Stored data
╭──
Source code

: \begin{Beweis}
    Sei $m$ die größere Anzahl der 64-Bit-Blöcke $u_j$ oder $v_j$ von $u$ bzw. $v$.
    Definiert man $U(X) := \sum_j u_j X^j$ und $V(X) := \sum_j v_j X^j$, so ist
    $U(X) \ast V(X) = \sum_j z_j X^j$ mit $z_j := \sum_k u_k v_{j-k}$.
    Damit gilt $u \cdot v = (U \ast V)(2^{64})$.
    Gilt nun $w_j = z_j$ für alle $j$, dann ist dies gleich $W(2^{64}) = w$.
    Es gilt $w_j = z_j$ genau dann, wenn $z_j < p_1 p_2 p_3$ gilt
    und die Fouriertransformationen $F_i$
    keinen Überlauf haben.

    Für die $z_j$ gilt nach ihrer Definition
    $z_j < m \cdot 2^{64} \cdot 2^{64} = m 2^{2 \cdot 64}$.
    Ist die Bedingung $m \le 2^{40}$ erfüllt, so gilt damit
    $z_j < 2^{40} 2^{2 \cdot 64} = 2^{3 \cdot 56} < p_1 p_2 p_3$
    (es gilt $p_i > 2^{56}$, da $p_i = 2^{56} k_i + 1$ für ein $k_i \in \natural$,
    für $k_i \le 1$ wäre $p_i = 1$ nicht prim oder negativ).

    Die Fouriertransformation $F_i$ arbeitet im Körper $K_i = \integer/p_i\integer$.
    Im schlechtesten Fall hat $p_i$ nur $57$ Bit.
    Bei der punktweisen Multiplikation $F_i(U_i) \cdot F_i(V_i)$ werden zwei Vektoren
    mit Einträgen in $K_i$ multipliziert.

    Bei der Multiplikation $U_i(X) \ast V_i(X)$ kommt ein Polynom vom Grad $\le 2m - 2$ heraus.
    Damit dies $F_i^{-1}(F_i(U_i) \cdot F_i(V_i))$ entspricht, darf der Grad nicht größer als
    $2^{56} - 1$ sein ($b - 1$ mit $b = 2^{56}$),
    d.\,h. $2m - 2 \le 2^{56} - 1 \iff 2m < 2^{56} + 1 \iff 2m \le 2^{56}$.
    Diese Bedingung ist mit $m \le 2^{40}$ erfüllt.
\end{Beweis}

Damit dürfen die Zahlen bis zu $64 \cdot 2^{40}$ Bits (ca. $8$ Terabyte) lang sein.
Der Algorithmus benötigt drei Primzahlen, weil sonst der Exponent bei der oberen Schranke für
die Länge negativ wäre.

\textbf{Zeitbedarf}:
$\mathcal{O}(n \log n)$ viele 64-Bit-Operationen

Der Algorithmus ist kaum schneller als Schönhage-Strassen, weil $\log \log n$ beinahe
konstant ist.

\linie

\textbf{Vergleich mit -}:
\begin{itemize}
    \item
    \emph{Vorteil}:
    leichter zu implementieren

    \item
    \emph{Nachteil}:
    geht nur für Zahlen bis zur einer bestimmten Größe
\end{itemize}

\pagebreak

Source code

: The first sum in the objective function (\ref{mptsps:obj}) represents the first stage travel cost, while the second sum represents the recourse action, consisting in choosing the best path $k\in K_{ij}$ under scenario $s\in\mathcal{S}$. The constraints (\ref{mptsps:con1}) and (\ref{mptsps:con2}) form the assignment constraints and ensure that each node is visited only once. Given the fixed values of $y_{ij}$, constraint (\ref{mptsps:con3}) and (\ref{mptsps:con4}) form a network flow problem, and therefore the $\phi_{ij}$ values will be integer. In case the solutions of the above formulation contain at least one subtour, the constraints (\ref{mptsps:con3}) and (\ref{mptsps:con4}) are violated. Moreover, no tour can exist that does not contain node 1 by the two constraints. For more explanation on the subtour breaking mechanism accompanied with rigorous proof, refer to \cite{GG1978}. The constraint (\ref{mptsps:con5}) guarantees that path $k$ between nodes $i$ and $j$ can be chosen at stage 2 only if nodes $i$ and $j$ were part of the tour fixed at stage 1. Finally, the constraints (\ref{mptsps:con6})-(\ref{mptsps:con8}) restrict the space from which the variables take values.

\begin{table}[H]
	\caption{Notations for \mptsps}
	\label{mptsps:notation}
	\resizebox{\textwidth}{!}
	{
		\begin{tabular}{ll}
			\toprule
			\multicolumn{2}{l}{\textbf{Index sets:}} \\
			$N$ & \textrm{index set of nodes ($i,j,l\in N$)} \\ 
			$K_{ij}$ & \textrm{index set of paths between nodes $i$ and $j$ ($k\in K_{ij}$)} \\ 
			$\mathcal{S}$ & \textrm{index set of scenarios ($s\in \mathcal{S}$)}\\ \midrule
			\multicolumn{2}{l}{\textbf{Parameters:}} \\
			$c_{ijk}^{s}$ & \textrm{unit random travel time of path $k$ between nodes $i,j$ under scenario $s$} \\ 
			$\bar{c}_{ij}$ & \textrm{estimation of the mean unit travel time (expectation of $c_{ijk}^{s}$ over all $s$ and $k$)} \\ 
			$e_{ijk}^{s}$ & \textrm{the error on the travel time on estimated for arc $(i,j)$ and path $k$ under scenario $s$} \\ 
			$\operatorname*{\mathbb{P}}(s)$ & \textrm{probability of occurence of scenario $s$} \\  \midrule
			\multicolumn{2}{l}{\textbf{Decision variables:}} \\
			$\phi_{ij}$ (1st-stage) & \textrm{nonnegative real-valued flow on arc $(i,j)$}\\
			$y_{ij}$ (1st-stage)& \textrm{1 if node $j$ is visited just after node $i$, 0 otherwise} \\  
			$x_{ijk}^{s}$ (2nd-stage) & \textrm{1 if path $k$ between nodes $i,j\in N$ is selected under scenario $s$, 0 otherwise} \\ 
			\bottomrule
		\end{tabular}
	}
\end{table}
╰──
▸ **Task directions**: From the first line to the last, return the records unchanged.

▸ **Response**:
Source code

: \begin{Beweis}
    Sei $m$ die größere Anzahl der 64-Bit-Blöcke $u_j$ oder $v_j$ von $u$ bzw. $v$.
    Definiert man $U(X) := \sum_j u_j X^j$ und $V(X) := \sum_j v_j X^j$, so ist
    $U(X) \ast V(X) = \sum_j z_j X^j$ mit $z_j := \sum_k u_k v_{j-k}$.
    Damit gilt $u \cdot v = (U \ast V)(2^{64})$.
    Gilt nun $w_j = z_j$ für alle $j$, dann ist dies gleich $W(2^{64}) = w$.
    Es gilt $w_j = z_j$ genau dann, wenn $z_j < p_1 p_2 p_3$ gilt
    und die Fouriertransformationen $F_i$
    keinen Überlauf haben.

    Für die $z_j$ gilt nach ihrer Definition
    $z_j < m \cdot 2^{64} \cdot 2^{64} = m 2^{2 \cdot 64}$.
    Ist die Bedingung $m \le 2^{40}$ erfüllt, so gilt damit
    $z_j < 2^{40} 2^{2 \cdot 64} = 2^{3 \cdot 56} < p_1 p_2 p_3$
    (es gilt $p_i > 2^{56}$, da $p_i = 2^{56} k_i + 1$ für ein $k_i \in \natural$,
    für $k_i \le 1$ wäre $p_i = 1$ nicht prim oder negativ).

    Die Fouriertransformation $F_i$ arbeitet im Körper $K_i = \integer/p_i\integer$.
    Im schlechtesten Fall hat $p_i$ nur $57$ Bit.
    Bei der punktweisen Multiplikation $F_i(U_i) \cdot F_i(V_i)$ werden zwei Vektoren
    mit Einträgen in $K_i$ multipliziert.

    Bei der Multiplikation $U_i(X) \ast V_i(X)$ kommt ein Polynom vom Grad $\le 2m - 2$ heraus.
    Damit dies $F_i^{-1}(F_i(U_i) \cdot F_i(V_i))$ entspricht, darf der Grad nicht größer als
    $2^{56} - 1$ sein ($b - 1$ mit $b = 2^{56}$),
    d.\,h. $2m - 2 \le 2^{56} - 1 \iff 2m < 2^{56} + 1 \iff 2m \le 2^{56}$.
    Diese Bedingung ist mit $m \le 2^{40}$ erfüllt.
\end{Beweis}

Damit dürfen die Zahlen bis zu $64 \cdot 2^{40}$ Bits (ca. $8$ Terabyte) lang sein.
Der Algorithmus benötigt drei Primzahlen, weil sonst der Exponent bei der oberen Schranke für
die Länge negativ wäre.

\textbf{Zeitbedarf}:
$\mathcal{O}(n \log n)$ viele 64-Bit-Operationen

Der Algorithmus ist kaum schneller als Schönhage-Strassen, weil $\log \log n$ beinahe
konstant ist.

\linie

\textbf{Vergleich mit -}:
\begin{itemize}
    \item
    \emph{Vorteil}:
    leichter zu implementieren

    \item
    \emph{Nachteil}:
    geht nur für Zahlen bis zur einer bestimmten Größe
\end{itemize}

\pagebreak

Source code

: The first sum in the objective function (\ref{mptsps:obj}) represents the first stage travel cost, while the second sum represents the recourse action, consisting in choosing the best path $k\in K_{ij}$ under scenario $s\in\mathcal{S}$. The constraints (\ref{mptsps:con1}) and (\ref{mptsps:con2}) form the assignment constraints and ensure that each node is visited only once. Given the fixed values of $y_{ij}$, constraint (\ref{mptsps:con3}) and (\ref{mptsps:con4}) form a network flow problem, and therefore the $\phi_{ij}$ values will be integer. In case the solutions of the above formulation contain at least one subtour, the constraints (\ref{mptsps:con3}) and (\ref{mptsps:con4}) are violated. Moreover, no tour can exist that does not contain node 1 by the two constraints. For more explanation on the subtour breaking mechanism accompanied with rigorous proof, refer to \cite{GG1978}. The constraint (\ref{mptsps:con5}) guarantees that path $k$ between nodes $i$ and $j$ can be chosen at stage 2 only if nodes $i$ and $j$ were part of the tour fixed at stage 1. Finally, the constraints (\ref{mptsps:con6})-(\ref{mptsps:con8}) restrict the space from which the variables take values.

\begin{table}[H]
	\caption{Notations for \mptsps}
	\label{mptsps:notation}
	\resizebox{\textwidth}{!}
	{
		\begin{tabular}{ll}
			\toprule
			\multicolumn{2}{l}{\textbf{Index sets:}} \\
			$N$ & \textrm{index set of nodes ($i,j,l\in N$)} \\ 
			$K_{ij}$ & \textrm{index set of paths between nodes $i$ and $j$ ($k\in K_{ij}$)} \\ 
			$\mathcal{S}$ & \textrm{index set of scenarios ($s\in \mathcal{S}$)}\\ \midrule
			\multicolumn{2}{l}{\textbf{Parameters:}} \\
			$c_{ijk}^{s}$ & \textrm{unit random travel time of path $k$ between nodes $i,j$ under scenario $s$} \\ 
			$\bar{c}_{ij}$ & \textrm{estimation of the mean unit travel time (expectation of $c_{ijk}^{s}$ over all $s$ and $k$)} \\ 
			$e_{ijk}^{s}$ & \textrm{the error on the travel time on estimated for arc $(i,j)$ and path $k$ under scenario $s$} \\ 
			$\operatorname*{\mathbb{P}}(s)$ & \textrm{probability of occurence of scenario $s$} \\  \midrule
			\multicolumn{2}{l}{\textbf{Decision variables:}} \\
			$\phi_{ij}$ (1st-stage) & \textrm{nonnegative real-valued flow on arc $(i,j)$}\\
			$y_{ij}$ (1st-stage)& \textrm{1 if node $j$ is visited just after node $i$, 0 otherwise} \\  
			$x_{ijk}^{s}$ (2nd-stage) & \textrm{1 if path $k$ between nodes $i,j\in N$ is selected under scenario $s$, 0 otherwise} \\ 
			\bottomrule
		\end{tabular}
	}
\end{table}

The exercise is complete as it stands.